### DIRECTIONS:
Look at the data below and print exactly the lines from its first line through the line with "against the titles."; the pictures stay out of the copy.

### Source texts of formatted documents:
=== Begin Enclosure ===

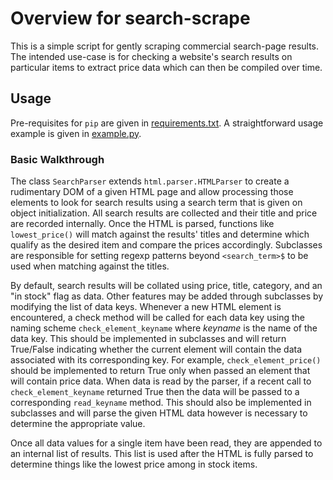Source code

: # Overview for search-scrape
This is a simple script for gently scraping commercial search-page results. The intended use-case is for checking a website's search results on particular items to extract price data which can then be compiled over time.

## Usage
Pre-requisites for `pip` are given in [requirements.txt](requirements.txt). A straightforward usage example is given in [example.py](example.py).  

### Basic Walkthrough
The class `SearchParser` extends `html.parser.HTMLParser` to create a rudimentary DOM of a given HTML page and allow processing those elements to look for search results using a search term that is given on object initialization. All search results are collected and their title and price are recorded internally. Once the HTML is parsed, functions like `lowest_price()` will match against the results' titles and determine which qualify as the desired item and compare the prices accordingly. Subclasses are responsible for setting regexp patterns beyond `<search_term>$` to be used when matching against the titles.  

By default, search results will be collated using price, title, category, and an "in stock" flag as data. Other features may be added through subclasses by modifying the list of data keys. Whenever a new HTML element is encountered, a check method will be called for each data key using the naming scheme `check_element_keyname` where *keyname* is the name of the data key. This should be implemented in subclasses and will return True/False indicating whether the current element will contain the data associated with its corresponding key. For example, `check_element_price()` should be implemented to return True only when passed an element that will contain price data. When data is read by the parser, if a recent call to `check_element_keyname` returned True then the data will be passed to a corresponding `read_keyname` method. This should also be implemented in subclasses and will parse the given HTML data however is necessary to determine the appropriate value.

Once all data values for a single item have been read, they are appended to an internal list of results. This list is used after the HTML is fully parsed to determine things like the lowest price among in stock items.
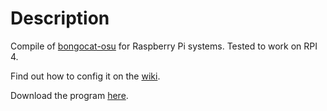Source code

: # Description
Compile of [bongocat-osu](https://github.com/kuroni/bongocat-osu) for Raspberry Pi systems. Tested to work on RPI 4.

Find out how to config it on the [wiki](https://github.com/kuroni/bongocat-osu/wiki/Settings).

Download the program [here](https://github.com/mobilegmYT/bongocat-osu/releases).
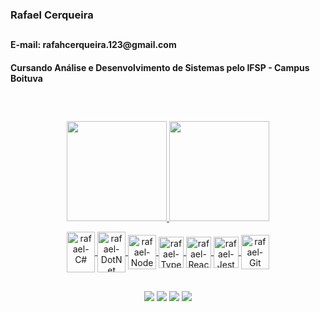 <h3>Rafael Cerqueira</h3>

## 

<h4>E-mail: rafahcerqueira.123@gmail.com</h4>
<h4>Cursando Análise e Desenvolvimento de Sistemas pelo IFSP - Campus Boituva</h4>

## 

<br><div name="banners" align="center">
  <a href="https://github.com/rafahcerqueira">
  <img height="160em" src="https://github-readme-stats.vercel.app/api?username=rafahcerqueira&show_icons=true&theme=highcontrast&include_all_commits=true&count_private=true"/>
  <img height="160em" src="https://github-readme-stats.vercel.app/api/top-langs/?username=rafahcerqueira&layout=compact&langs_count=7&theme=highcontrast"/>
</div>

<div style="display: inline_block" align="center">
  <img align="center" alt="rafael-C#" height="65" width="45" src="https://cdn.jsdelivr.net/gh/devicons/devicon/icons/csharp/csharp-original.svg">
  <img align="center" alt="rafael-DotNet" height="65" width="45" src="https://cdn.jsdelivr.net/gh/devicons/devicon/icons/dotnetcore/dotnetcore-original.svg">
  <img align="center" alt="rafael-NodeJS" height="55" width="45" src="https://cdn.jsdelivr.net/gh/devicons/devicon/icons/nodejs/nodejs-original.svg">
  <img align="center" alt="rafael-Typescript" height="50" width="40" src="https://cdn.jsdelivr.net/gh/devicons/devicon/icons/typescript/typescript-plain.svg">    
  <img align="center" alt="rafael-React" height="50" width="40" src="https://cdn.jsdelivr.net/gh/devicons/devicon/icons/react/react-original.svg">
  <img align="center" alt="rafael-Jest" height="50" width="40" src="https://cdn.jsdelivr.net/gh/devicons/devicon/icons/jest/jest-plain.svg">
  <img align="center" alt="rafael-Git" height="55" width="45" src="https://cdn.jsdelivr.net/gh/devicons/devicon/icons/git/git-original.svg">   
</div>

## 

<div align="center"> 
  <a href="https://instagram.com/rafaael1" target="_blank"><img src="https://img.shields.io/badge/-Instagram-%23E4405F?style=for-the-badge&logo=instagram&logoColor=white" target="_blank"></a>
  <a href="https://discord.com/users/229270847993413635" target="_blank"><img src="https://img.shields.io/badge/Discord-7289DA?style=for-the-badge&logo=discord&logoColor=white" target="_blank"></a> 
  <a href="mailto:rafahcerqueira.123@gmail.com"><img src="https://img.shields.io/badge/-Gmail-%23333?style=for-the-badge&logo=gmail&logoColor=white" target="_blank"></a>
  <a href="https://www.linkedin.com/in/rafael-cerqueira-1bb947190/" target="_blank"><img src="https://img.shields.io/badge/-LinkedIn-%230077B5?style=for-the-badge&logo=linkedin&logoColor=white" target="_blank"></a>
</div>
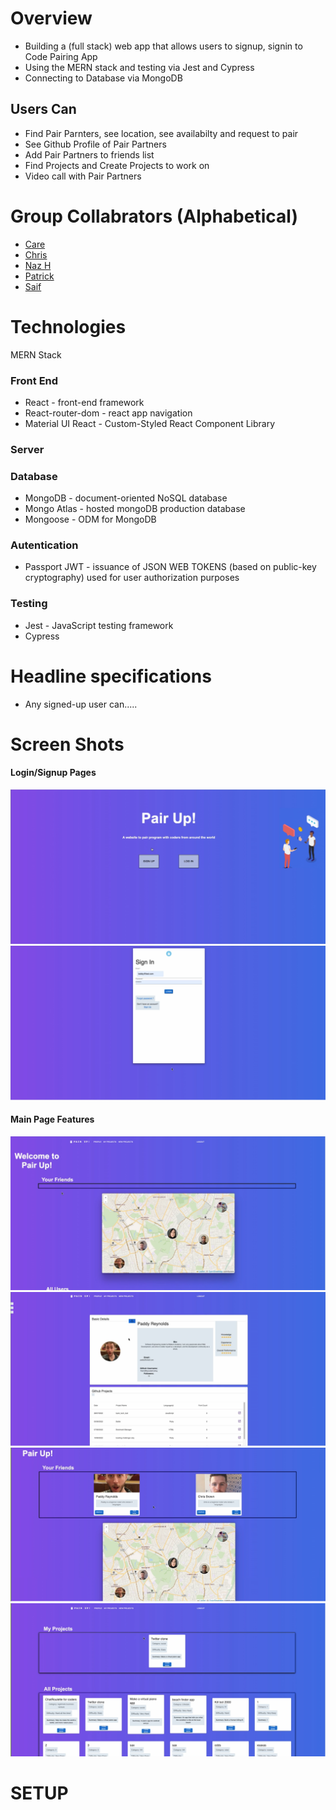 # Overview
- Building a (full stack) web app that allows users to signup, signin to Code Pairing App 
- Using the MERN stack and testing via Jest and Cypress 
- Connecting to Database via MongoDB

## Users Can
- Find Pair Parnters, see location, see availabilty and request to pair 
- See Github Profile of Pair Partners
- Add Pair Partners to friends list
- Find Projects and Create Projects to work on
- Video call with Pair Partners

# Group Collabrators (Alphabetical)

- [Care](https://github.com/clarebudds)
- [Chris](https://github.com/brownc2)
- [Naz H](https://github.com/nazhudha)
- [Patrick](https://github.com/PatrickReynoldsCoding)
- [Saif](https://github.com/shsn1990s)


# Technologies
MERN Stack

### Front End
- React - front-end framework
- React-router-dom - react app navigation
- Material UI React - Custom-Styled React Component Library

### Server

### Database
- MongoDB - document-oriented NoSQL database
- Mongo Atlas - hosted mongoDB production database
- Mongoose - ODM for MongoDB

### Autentication
- Passport JWT - issuance of JSON WEB TOKENS (based on public-key cryptography) used for user authorization purposes

### Testing
- Jest - JavaScript testing framework
- Cypress


# Headline specifications

* Any signed-up user can.....

# Screen Shots
 #### Login/Signup Pages
![Main Page](./client/images/one%20.png)
![SignUp Page](./client/images/two.png)

#### Main Page Features
![Welcome Page](./client/images/three.png)
![four Page](./client/images/four.png)
![five Page](./client/images/five.png)
![six Page](./client/images/six.png)

# SETUP
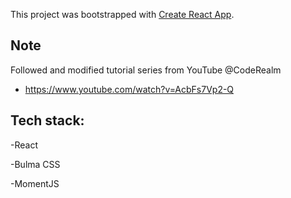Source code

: This project was bootstrapped with [Create React App](https://github.com/facebookincubator/create-react-app).

## Note

Followed and modified tutorial series from YouTube @CodeRealm

* https://www.youtube.com/watch?v=AcbFs7Vp2-Q

## Tech stack:

-React

-Bulma CSS

-MomentJS
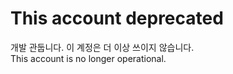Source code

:  # This account deprecated
개발 관둡니다. 이 계정은 더 이상 쓰이지 않습니다.   
This account is no longer operational.   
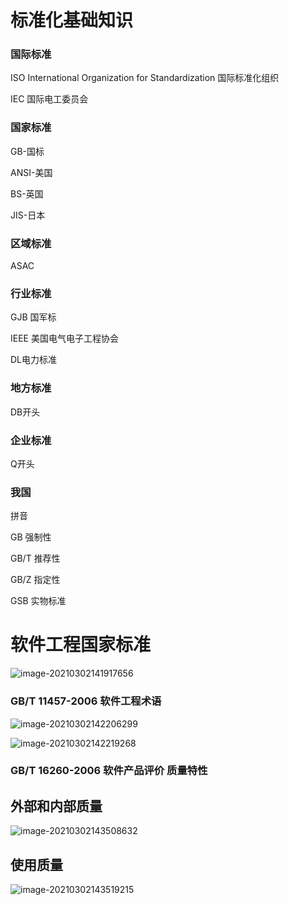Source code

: # 标准化基础知识

### 国际标准

ISO  International Organization for Standardization 国际标准化组织

IEC 国际电工委员会

### 国家标准

GB-国标

ANSI-美国

BS-英国

JIS-日本

### 区域标准

ASAC

### 行业标准

GJB 国军标

IEEE  美国电气电子工程协会

DL电力标准

### 地方标准

DB开头

### 企业标准

Q开头

### 我国

拼音

GB 强制性

GB/T 推荐性

GB/Z 指定性

GSB 实物标准





# 软件工程国家标准

![image-20210302141917656](C:/Users/Administrator/AppData/Roaming/Typora/typora-user-images/image-20210302141917656.png)







### GB/T 11457-2006 软件工程术语

![image-20210302142206299](C:/Users/Administrator/AppData/Roaming/Typora/typora-user-images/image-20210302142206299.png)

![image-20210302142219268](C:/Users/Administrator/AppData/Roaming/Typora/typora-user-images/image-20210302142219268.png)









### GB/T 16260-2006 软件产品评价 质量特性



## 外部和内部质量



![image-20210302143508632](C:/Users/Administrator/AppData/Roaming/Typora/typora-user-images/image-20210302143508632.png)

## 使用质量

![image-20210302143519215](C:/Users/Administrator/AppData/Roaming/Typora/typora-user-images/image-20210302143519215.png)































































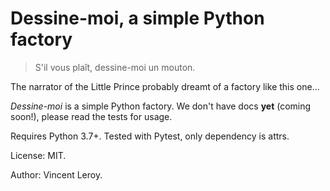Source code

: # Dessine-moi, a simple Python factory

> S'il vous plaît, dessine-moi un mouton.

The narrator of the Little Prince probably dreamt of a factory like this one...

*Dessine-moi* is a simple Python factory. We don't have docs **yet** (coming soon!), please read the tests for usage.

Requires Python 3.7+. Tested with Pytest, only dependency is attrs.

License: MIT.

Author: Vincent Leroy.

=== End Enclosure ===

### TASK RESPONSE:
Source code

: # Overview for search-scrape
This is a simple script for gently scraping commercial search-page results. The intended use-case is for checking a website's search results on particular items to extract price data which can then be compiled over time.

## Usage
Pre-requisites for `pip` are given in [requirements.txt](requirements.txt). A straightforward usage example is given in [example.py](example.py).  

### Basic Walkthrough
The class `SearchParser` extends `html.parser.HTMLParser` to create a rudimentary DOM of a given HTML page and allow processing those elements to look for search results using a search term that is given on object initialization. All search results are collected and their title and price are recorded internally. Once the HTML is parsed, functions like `lowest_price()` will match against the results' titles and determine which qualify as the desired item and compare the prices accordingly. Subclasses are responsible for setting regexp patterns beyond `<search_term>$` to be used when matching against the titles.  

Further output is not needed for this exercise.